The technology we have today is amazing.  Each day I grow older, I marvel at the new inventions, which someone perfected yesterday or this morning. All of their efforts go to making this evening more wonderful.

Often I tell my students I am too old, and I am too young.  I would have enjoyed being a part of The Greatest Generation; I think they had the most fun of all when it comes to flying, even though they got the shortest end of the stick possible with world situations in the 1940s.  I would also like to be young enough, or maybe sufficiently cognitive in my old age to see the wonderful new technologies of the future 50 or so years from now.  I always felt I was born too late, or too early.  That’s my story and I’m sticking with it.

In both my fields, writing and flying, the technological advancements over the last 40 years has been absolutely amazing.  In 1975, yes, 1975, one of the professors at the School of Journalism at the University of Florida, stood before us and said, “Newspapers are dead.”  Not the thing to say to a bunch of aspiring news reporters.

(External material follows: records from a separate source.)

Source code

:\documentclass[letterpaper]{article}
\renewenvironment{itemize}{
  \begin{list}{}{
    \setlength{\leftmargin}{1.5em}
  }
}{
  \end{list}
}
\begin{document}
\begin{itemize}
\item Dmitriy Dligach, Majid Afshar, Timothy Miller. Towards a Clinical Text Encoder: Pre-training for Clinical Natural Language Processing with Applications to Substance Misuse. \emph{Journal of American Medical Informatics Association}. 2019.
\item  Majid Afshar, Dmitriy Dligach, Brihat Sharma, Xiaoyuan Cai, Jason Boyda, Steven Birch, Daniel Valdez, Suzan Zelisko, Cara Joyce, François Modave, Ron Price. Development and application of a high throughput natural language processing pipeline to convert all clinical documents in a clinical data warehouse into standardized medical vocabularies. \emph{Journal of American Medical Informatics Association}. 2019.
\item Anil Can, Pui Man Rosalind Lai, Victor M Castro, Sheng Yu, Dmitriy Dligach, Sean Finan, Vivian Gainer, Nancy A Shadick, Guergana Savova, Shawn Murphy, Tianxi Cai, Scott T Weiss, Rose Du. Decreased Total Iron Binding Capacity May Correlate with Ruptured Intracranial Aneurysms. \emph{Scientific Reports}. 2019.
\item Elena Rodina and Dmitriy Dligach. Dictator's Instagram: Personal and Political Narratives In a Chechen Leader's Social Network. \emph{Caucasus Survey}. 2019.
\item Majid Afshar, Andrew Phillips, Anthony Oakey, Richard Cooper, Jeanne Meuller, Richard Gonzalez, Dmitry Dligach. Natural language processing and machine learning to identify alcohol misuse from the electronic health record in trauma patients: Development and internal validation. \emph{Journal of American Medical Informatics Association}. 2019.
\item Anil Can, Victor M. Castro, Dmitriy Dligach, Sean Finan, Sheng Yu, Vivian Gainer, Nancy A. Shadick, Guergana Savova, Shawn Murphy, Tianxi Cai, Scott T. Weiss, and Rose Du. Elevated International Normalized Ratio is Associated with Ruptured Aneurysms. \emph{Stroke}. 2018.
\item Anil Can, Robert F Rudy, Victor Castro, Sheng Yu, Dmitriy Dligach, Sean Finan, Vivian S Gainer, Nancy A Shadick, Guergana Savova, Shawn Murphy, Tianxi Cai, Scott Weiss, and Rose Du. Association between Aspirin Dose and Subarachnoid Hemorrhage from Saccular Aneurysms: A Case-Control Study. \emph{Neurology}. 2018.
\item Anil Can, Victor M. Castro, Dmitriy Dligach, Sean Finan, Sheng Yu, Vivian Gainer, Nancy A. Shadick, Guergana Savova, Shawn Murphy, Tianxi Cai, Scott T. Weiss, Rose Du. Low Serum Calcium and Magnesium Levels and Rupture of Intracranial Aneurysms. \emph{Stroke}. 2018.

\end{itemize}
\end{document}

He went on to say the news of the future was going to come into every household through a device.  “Not quite a television set, but something similar,” he said.  Those of us in the classroom did not have kind things to say about this professor; many of us thought he was an idiot and wondered where he could have ever garnered such information.  There was no way the newspapers of America could possibly die – they were the backbone of our journalistic system.  Everyone knew television reporting only gave the audience the slightest details of an event and if one wanted to get to the heart of an incident, only a newspaper delivered the necessary information.

In aviation, when I started training for my instrument rating, I flew airplanes woefully inadequate for instrument flight by today’s standards.  And I did this “in the soup,” in bad weather.  In the clouds!  Where I could not see where I was going more than half the time I was flying.

In those early days, our primary means of navigation included the VHF omnidirectional system, or VOR.  Most airplanes used in training at the time only had one VOR receiver.  This meant navigating along your course, momentarily switching frequency to another station, identifying that station, and then determining the radial you were crossing.  Then you would go back to the original frequency and continue along your way.

By the 1980s, many airplanes were equipped with high quality,  redundant radios.  And then we began to see other systems coming on line.  Area navigation (RNAV) was brilliant!  Distance measuring equipment (DME) was wonderful.  Radios became more reliable and pilots did not have to rely on that 7700 for one minute, 7600 for the next 14, and fly the last of the “assigned, expected, or filed.”

Now we have GPS – and almost every little kid and his or her grandmother knows it is Global Positioning System, or “GSP” as my mother-in-law refers to it.  Not only is this technology amazing in the airplane, I can’t believe I can take a portable unit to my car and ask it where the nearest gas station might be, or the nearest movie theater – and it knows!  For every location in the United States!

How is this possible?  And how did we ever live without it before?

Thank goodness for the space program.